The Mesdames had a good relationship to the children of their brother, and it was said that they "proved that piety is not incompatible with intellectual charm."[12] In 1770, the fourteen-year-old Marie-Antoinette became Dauphine by marriage to Madame Adélaïde's nephew the Dauphin, the future Louis XVI of France. This marriage had been declared by Choiseul, advisory of the Dévot party and therefore of the Mesdames, and Adélaïde declared that if she had any say, she would not have sent for an Austrian.[6] Because of the close relationship between the Dauphin and his aunts, Marie-Antoinette also initially came close to the Mesdames her first years in France as the senior royal women at court. The Mesdames use to alternate with the Countess of Provence in accompanying Marie Antoinette on official assignments.[7] Madame Adélaïde tried to win the Dauphine's support against Mme du Barry and repeatedly enticed the Dauphine to snub Madame Dubarry. Being the first lady of the court, Mme Dubarry could not speak to the Dauphine without being spoken to by her first and, encouraged by Madame Adélaïde, Marie Antoinette refused to do so.[13] In 1772, this state of affairs created a serious riff in the relationship between the King and Marie-Antoinette, and empress Maria Theresa and her ambassador, concerned of the political consequences if this riff lead to a conflict between France and Austria, forced the Dauphine to agree to speak to Dubarry.
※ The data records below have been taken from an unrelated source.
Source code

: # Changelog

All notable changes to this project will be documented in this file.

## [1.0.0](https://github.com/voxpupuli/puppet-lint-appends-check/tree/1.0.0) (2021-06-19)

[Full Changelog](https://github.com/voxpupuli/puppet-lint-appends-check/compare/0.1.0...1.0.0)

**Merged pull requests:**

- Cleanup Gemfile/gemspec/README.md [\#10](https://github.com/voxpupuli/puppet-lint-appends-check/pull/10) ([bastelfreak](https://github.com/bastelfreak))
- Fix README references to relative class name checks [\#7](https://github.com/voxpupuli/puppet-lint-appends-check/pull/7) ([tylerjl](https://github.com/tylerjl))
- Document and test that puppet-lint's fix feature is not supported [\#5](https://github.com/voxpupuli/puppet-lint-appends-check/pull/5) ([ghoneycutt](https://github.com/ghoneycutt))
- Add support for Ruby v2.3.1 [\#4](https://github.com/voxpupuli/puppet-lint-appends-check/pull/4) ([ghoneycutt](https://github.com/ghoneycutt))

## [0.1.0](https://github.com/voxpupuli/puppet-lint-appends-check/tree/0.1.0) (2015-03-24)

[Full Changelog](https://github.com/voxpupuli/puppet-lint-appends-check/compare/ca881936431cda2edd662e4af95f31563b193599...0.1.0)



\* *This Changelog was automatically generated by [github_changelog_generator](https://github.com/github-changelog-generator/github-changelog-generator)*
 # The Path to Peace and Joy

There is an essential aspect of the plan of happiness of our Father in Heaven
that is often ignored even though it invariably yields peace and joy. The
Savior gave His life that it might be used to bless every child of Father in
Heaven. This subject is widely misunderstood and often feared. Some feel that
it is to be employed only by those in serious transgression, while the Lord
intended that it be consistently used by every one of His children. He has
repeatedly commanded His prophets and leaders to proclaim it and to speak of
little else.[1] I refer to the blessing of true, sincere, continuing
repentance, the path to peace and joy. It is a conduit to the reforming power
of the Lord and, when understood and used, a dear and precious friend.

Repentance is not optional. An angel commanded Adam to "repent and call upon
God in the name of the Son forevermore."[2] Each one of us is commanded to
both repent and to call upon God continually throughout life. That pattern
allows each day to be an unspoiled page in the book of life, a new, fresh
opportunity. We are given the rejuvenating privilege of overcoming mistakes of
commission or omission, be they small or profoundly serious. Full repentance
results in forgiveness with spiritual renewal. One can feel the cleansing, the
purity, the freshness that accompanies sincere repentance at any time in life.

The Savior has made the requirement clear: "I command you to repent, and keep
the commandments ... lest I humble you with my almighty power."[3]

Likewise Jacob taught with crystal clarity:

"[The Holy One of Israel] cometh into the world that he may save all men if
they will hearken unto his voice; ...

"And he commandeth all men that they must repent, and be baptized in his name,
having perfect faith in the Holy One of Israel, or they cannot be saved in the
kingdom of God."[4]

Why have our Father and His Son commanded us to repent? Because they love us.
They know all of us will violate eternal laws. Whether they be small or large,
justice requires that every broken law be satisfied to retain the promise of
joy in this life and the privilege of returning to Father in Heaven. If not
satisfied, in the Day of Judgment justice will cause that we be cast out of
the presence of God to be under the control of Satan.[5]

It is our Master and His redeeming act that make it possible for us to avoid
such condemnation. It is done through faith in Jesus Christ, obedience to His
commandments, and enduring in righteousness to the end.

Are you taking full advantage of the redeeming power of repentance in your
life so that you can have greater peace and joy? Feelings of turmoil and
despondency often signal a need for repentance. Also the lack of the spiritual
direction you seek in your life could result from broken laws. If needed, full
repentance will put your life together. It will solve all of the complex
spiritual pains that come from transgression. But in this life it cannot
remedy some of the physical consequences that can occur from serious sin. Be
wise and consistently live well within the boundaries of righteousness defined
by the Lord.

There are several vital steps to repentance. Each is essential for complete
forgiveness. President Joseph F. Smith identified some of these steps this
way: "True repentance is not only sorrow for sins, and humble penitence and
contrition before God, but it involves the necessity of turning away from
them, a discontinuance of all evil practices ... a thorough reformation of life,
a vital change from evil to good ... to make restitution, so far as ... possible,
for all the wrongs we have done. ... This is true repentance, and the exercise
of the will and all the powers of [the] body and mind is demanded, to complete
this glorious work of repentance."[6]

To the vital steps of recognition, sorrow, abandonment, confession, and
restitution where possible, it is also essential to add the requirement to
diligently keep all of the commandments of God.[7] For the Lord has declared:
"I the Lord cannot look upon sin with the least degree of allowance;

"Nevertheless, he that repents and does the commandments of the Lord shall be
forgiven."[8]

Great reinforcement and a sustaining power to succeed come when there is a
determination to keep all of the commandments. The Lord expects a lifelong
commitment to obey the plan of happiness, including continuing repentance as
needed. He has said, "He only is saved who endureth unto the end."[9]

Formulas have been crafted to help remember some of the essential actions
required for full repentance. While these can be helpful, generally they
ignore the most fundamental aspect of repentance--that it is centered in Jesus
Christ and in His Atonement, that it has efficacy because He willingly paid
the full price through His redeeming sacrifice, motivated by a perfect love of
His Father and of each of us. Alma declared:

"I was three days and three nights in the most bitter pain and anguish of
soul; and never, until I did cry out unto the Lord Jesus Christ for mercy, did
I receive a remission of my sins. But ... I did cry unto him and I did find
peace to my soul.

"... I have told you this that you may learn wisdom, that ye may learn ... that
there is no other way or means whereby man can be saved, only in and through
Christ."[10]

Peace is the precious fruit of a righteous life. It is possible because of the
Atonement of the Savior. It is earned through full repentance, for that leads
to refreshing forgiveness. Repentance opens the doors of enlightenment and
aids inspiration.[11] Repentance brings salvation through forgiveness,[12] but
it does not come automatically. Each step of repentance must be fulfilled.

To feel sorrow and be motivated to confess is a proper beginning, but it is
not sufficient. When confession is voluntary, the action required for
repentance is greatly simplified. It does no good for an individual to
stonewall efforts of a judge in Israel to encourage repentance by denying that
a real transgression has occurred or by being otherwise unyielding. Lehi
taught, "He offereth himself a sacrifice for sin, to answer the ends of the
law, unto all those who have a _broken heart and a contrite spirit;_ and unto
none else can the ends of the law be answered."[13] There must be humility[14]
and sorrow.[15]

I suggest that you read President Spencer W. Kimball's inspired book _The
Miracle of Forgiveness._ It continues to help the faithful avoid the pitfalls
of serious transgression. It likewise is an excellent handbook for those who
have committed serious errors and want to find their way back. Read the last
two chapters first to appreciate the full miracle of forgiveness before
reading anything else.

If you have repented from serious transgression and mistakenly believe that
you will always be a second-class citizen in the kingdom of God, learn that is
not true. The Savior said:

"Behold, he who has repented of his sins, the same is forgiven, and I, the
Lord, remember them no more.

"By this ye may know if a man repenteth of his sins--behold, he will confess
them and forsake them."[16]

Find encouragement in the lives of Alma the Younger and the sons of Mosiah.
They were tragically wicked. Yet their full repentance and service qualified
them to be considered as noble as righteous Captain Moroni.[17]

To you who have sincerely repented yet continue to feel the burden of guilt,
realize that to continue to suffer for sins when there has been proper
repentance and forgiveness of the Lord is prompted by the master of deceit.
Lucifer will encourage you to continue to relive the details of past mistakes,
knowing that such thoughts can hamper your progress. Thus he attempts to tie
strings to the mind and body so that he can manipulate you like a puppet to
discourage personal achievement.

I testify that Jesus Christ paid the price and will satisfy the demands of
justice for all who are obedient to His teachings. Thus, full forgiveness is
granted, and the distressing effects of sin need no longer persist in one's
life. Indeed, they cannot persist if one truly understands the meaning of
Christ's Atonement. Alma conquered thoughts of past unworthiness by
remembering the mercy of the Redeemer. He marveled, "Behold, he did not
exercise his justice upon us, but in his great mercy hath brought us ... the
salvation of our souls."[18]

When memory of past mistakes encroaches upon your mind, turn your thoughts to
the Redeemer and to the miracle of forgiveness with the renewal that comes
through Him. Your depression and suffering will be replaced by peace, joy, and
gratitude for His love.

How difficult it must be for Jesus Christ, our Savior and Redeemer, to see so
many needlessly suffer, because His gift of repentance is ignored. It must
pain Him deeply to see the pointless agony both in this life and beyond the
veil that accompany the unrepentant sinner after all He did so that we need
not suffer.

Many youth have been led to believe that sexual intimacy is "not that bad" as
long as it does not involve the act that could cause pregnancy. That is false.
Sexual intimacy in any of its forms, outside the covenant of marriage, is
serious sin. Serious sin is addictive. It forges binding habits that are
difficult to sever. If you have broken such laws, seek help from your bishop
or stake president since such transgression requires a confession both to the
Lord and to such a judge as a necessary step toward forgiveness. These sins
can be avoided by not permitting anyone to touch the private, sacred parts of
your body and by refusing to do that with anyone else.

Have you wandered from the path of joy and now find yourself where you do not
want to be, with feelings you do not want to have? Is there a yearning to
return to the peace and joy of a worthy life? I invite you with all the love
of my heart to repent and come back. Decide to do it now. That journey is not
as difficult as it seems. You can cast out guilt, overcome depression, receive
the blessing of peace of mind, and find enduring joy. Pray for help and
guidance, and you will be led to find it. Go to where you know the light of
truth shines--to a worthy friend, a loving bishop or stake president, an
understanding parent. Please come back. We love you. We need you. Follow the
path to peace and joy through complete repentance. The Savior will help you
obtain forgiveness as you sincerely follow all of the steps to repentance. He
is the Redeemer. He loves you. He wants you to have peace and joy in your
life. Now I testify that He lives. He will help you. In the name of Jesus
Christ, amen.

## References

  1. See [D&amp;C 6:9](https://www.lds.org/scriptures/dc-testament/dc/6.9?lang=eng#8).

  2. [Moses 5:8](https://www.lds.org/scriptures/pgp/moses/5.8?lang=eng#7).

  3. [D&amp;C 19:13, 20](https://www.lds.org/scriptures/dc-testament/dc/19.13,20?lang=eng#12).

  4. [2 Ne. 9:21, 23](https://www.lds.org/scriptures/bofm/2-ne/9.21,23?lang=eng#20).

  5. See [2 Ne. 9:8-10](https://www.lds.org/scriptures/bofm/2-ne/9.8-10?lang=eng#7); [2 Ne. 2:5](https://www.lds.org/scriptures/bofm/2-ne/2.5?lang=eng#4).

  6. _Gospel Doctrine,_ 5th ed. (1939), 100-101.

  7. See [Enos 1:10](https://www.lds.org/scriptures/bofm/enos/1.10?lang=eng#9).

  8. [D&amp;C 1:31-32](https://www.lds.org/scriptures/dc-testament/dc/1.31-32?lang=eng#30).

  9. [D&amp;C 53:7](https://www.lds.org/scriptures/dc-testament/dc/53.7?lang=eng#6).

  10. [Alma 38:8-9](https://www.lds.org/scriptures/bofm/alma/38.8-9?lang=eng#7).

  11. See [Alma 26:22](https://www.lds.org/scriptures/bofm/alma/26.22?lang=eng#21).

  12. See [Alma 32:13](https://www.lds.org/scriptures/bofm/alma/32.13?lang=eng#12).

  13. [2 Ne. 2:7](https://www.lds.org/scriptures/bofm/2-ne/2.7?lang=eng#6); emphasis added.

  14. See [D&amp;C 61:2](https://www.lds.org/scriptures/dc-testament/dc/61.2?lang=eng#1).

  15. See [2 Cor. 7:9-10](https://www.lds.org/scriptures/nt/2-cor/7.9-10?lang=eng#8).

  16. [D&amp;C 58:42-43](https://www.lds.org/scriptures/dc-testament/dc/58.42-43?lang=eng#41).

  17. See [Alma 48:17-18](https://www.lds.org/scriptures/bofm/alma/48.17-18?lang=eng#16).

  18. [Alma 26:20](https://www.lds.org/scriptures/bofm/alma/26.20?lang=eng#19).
The first time Marie Antoinette attempted to do so, however, she was interrupted by Madame Adélaïde, requiring a second attempt before the Dauphine managed to speak to Dubarry, avoiding a riff in the Franco-Austrian alliance and thus thwarting the plot of Madame Adélaïde.[13] This discontinued the friendship between Marie Antoinette and Madame Adélaïde, who would bear subsequent malice toward Marie Antoinette and was reportedly the first person to call her "the Austrian".

Reign of Louis XVI

From April 1774, Madame Adélaïde and her sisters attended to the their father Louis XV on his deathbed until his death from smallpox on 10 May. Despite the fact that the sisters never had the disease and the male members of the royal family, as well as the Dauphine, were kept away because of the high risk of catching the illness, the Mesdames were allowed to attend to him until his death, being female and therefore of no political importance because of the Salic Law even if they died. After the death of Louis XV, he was succeeded by his grandson Louis Auguste as Louis XVI, who referred to his aunts as Mesdames Tantes.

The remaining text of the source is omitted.